[WORK REQUEST] What you return should be the lines of the data containing "into", each in full.

[Dataset entries]
☆ ☆ ☆ ☆

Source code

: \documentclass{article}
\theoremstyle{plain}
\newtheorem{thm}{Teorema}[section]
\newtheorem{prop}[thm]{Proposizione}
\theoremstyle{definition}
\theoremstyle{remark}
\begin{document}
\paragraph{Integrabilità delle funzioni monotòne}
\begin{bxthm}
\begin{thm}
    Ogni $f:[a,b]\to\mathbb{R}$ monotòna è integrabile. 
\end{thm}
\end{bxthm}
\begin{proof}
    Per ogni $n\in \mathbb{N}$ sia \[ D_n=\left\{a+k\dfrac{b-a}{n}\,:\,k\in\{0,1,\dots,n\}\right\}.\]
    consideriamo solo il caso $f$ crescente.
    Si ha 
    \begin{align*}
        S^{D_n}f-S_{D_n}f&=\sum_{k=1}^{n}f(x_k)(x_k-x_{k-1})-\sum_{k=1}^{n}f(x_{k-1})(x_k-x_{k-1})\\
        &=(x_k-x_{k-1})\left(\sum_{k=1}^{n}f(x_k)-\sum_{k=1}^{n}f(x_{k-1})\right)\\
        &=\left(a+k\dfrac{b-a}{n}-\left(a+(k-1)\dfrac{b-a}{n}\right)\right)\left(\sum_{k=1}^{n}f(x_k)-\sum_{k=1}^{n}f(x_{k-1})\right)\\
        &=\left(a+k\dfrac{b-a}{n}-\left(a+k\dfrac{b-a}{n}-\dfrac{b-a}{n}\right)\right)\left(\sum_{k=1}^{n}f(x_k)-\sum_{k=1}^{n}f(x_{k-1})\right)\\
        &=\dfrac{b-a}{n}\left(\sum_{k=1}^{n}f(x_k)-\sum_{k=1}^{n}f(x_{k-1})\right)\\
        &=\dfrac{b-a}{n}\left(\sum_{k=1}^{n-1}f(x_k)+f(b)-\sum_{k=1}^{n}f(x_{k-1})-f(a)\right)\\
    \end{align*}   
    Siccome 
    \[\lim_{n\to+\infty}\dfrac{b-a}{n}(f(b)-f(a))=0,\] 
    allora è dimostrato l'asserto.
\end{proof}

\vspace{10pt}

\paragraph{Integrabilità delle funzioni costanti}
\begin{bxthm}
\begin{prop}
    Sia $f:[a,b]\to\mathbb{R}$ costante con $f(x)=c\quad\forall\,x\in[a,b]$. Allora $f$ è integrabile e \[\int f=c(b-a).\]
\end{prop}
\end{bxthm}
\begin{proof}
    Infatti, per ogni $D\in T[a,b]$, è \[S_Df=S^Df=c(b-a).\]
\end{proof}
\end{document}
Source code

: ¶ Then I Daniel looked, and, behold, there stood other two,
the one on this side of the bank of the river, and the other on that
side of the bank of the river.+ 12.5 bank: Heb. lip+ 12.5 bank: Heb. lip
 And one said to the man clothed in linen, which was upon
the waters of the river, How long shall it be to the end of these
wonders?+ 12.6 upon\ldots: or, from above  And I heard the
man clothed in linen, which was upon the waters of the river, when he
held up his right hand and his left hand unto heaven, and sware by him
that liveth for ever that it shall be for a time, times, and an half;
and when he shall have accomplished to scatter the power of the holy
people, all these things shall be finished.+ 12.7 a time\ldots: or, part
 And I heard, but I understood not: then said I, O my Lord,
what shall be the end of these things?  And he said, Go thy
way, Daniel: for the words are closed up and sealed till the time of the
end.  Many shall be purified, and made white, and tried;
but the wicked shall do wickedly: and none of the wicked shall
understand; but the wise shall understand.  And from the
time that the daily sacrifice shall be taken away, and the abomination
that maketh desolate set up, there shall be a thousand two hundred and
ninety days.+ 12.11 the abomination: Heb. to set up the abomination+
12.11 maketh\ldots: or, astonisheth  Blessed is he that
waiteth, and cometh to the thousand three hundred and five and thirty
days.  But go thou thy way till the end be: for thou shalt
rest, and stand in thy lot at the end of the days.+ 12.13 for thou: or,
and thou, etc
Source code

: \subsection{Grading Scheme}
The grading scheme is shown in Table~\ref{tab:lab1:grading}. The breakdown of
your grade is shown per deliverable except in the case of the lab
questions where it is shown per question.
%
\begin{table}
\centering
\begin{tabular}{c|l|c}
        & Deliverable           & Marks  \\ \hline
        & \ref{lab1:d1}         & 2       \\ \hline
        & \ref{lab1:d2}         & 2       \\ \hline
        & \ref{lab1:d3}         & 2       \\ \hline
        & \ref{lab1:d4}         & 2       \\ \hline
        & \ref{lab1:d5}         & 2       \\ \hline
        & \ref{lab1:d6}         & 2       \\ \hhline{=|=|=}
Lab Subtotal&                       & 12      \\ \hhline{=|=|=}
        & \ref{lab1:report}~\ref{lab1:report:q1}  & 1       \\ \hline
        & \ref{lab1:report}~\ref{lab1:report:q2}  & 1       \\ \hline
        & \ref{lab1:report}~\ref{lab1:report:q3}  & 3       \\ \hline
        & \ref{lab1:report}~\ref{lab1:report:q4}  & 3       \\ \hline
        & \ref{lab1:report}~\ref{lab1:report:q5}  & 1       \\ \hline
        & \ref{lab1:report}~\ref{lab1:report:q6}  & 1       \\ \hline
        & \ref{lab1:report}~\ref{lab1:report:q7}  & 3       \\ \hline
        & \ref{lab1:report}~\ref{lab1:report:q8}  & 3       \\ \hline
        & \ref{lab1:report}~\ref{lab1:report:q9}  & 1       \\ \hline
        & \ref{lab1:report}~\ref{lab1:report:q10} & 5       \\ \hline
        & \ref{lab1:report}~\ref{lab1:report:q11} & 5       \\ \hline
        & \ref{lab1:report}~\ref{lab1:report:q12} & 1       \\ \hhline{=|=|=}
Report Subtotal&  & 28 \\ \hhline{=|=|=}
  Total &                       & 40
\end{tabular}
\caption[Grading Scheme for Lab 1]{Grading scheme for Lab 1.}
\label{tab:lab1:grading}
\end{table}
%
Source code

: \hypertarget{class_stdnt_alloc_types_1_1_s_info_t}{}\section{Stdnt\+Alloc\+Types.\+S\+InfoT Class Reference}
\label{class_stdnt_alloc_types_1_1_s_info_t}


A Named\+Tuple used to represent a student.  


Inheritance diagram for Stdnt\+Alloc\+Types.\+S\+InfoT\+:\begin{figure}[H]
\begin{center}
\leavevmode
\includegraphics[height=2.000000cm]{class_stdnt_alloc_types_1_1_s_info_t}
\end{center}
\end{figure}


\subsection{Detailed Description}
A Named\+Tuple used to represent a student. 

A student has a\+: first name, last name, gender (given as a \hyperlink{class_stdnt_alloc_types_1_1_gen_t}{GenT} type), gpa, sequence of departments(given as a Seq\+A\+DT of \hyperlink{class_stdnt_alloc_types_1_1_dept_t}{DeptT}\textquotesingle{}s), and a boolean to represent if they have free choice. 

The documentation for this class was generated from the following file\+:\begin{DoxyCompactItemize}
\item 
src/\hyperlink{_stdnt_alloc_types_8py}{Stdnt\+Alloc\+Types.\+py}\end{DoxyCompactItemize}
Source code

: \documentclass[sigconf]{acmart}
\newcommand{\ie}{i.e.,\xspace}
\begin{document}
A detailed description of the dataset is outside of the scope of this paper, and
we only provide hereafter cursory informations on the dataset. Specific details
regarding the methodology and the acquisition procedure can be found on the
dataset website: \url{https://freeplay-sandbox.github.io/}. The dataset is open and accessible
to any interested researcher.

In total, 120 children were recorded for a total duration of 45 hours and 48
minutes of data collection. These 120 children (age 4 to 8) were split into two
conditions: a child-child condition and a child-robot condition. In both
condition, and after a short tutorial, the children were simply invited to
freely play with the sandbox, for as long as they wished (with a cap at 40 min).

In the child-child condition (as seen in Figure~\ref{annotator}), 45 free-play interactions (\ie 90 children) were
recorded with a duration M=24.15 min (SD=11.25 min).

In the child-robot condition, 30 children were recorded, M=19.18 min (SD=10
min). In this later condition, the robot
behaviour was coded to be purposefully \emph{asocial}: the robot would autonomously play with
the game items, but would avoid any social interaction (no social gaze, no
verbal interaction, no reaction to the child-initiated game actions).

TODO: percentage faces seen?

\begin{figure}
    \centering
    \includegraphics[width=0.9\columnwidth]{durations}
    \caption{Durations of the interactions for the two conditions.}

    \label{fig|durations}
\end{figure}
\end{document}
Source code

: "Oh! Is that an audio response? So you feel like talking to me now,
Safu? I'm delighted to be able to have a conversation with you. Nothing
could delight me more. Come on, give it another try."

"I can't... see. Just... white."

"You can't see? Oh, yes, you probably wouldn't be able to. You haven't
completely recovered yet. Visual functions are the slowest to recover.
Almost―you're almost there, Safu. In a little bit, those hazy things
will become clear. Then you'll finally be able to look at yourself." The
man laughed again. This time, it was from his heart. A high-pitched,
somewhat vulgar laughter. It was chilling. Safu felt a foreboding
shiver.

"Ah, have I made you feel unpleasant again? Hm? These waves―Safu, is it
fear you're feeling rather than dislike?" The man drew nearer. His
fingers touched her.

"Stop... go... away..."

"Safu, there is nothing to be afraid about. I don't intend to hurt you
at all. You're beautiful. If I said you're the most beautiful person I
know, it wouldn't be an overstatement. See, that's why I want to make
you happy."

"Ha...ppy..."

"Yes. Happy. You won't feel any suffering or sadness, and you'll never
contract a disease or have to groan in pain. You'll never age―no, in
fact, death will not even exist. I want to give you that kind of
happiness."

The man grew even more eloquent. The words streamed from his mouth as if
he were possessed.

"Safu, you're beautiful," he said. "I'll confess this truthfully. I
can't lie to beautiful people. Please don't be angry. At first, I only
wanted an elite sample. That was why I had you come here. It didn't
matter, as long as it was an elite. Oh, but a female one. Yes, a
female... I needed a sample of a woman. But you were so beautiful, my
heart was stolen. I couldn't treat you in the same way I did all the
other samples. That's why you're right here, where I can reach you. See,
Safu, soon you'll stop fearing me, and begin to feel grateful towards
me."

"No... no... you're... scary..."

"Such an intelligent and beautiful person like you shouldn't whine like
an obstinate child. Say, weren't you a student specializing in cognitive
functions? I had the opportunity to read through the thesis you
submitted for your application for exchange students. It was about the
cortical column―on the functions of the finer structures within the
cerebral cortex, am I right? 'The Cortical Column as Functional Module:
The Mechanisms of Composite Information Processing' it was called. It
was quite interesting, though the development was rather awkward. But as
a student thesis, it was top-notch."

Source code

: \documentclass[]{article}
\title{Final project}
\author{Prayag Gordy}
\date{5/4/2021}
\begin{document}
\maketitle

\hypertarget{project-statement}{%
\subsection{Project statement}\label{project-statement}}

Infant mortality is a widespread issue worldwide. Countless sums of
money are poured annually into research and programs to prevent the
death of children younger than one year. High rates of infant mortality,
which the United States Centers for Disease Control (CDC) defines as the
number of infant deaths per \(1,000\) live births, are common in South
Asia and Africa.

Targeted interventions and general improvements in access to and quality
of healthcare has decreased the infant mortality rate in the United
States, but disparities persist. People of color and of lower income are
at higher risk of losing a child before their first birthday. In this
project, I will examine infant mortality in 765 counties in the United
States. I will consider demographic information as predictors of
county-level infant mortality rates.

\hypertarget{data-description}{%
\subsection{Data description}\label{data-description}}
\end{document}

☆ ☆ ☆ ☆

[TASK RESULT]
minutes of data collection. These 120 children (age 4 to 8) were split into two
money are poured annually into research and programs to prevent the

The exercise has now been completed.